» What is expected:
Leave the pictures out and transcribe every record exactly.

[Data records]
__________________________________________________
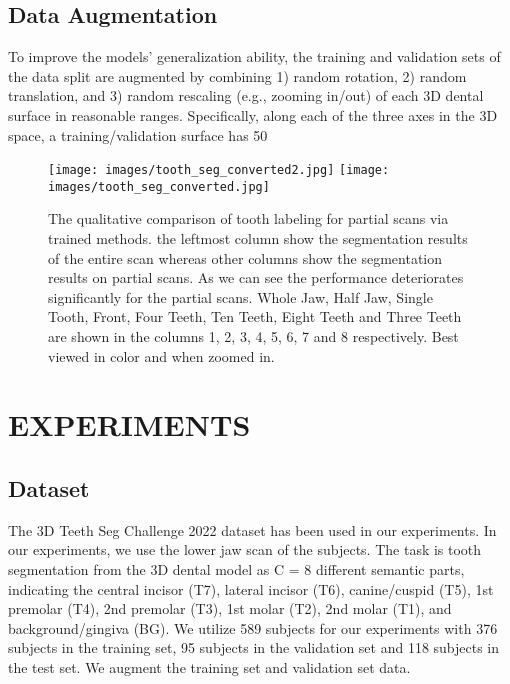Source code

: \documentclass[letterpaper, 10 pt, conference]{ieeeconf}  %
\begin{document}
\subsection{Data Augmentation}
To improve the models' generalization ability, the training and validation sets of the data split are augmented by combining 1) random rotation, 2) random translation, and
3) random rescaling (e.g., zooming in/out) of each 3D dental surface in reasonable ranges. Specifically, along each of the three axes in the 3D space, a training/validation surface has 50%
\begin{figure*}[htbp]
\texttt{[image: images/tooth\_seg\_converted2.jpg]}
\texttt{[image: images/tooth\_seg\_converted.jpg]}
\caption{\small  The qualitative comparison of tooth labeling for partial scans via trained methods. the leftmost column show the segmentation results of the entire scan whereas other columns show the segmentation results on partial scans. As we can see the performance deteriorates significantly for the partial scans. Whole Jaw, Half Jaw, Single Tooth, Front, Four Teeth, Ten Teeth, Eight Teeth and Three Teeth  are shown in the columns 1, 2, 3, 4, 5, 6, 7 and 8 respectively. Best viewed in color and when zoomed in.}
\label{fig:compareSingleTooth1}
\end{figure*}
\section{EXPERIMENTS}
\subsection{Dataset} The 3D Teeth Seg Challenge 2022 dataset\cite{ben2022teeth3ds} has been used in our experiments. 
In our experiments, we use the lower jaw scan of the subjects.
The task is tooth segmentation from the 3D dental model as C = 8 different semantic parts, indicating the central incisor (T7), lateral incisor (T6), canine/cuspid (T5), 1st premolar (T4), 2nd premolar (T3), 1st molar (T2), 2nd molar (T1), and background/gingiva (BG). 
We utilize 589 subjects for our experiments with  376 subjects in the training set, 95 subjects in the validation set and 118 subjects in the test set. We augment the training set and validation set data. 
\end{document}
__________________________________________________
» Finished task:
Source code

: \documentclass[letterpaper, 10 pt, conference]{ieeeconf}  %
\begin{document}
\subsection{Data Augmentation}
To improve the models' generalization ability, the training and validation sets of the data split are augmented by combining 1) random rotation, 2) random translation, and
3) random rescaling (e.g., zooming in/out) of each 3D dental surface in reasonable ranges. Specifically, along each of the three axes in the 3D space, a training/validation surface has 50%
\begin{figure*}[htbp]
\texttt{[image: images/tooth\_seg\_converted2.jpg]}
\texttt{[image: images/tooth\_seg\_converted.jpg]}
\caption{\small  The qualitative comparison of tooth labeling for partial scans via trained methods. the leftmost column show the segmentation results of the entire scan whereas other columns show the segmentation results on partial scans. As we can see the performance deteriorates significantly for the partial scans. Whole Jaw, Half Jaw, Single Tooth, Front, Four Teeth, Ten Teeth, Eight Teeth and Three Teeth  are shown in the columns 1, 2, 3, 4, 5, 6, 7 and 8 respectively. Best viewed in color and when zoomed in.}
\label{fig:compareSingleTooth1}
\end{figure*}
\section{EXPERIMENTS}
\subsection{Dataset} The 3D Teeth Seg Challenge 2022 dataset\cite{ben2022teeth3ds} has been used in our experiments. 
In our experiments, we use the lower jaw scan of the subjects.
The task is tooth segmentation from the 3D dental model as C = 8 different semantic parts, indicating the central incisor (T7), lateral incisor (T6), canine/cuspid (T5), 1st premolar (T4), 2nd premolar (T3), 1st molar (T2), 2nd molar (T1), and background/gingiva (BG). 
We utilize 589 subjects for our experiments with  376 subjects in the training set, 95 subjects in the validation set and 118 subjects in the test set. We augment the training set and validation set data. 
\end{document}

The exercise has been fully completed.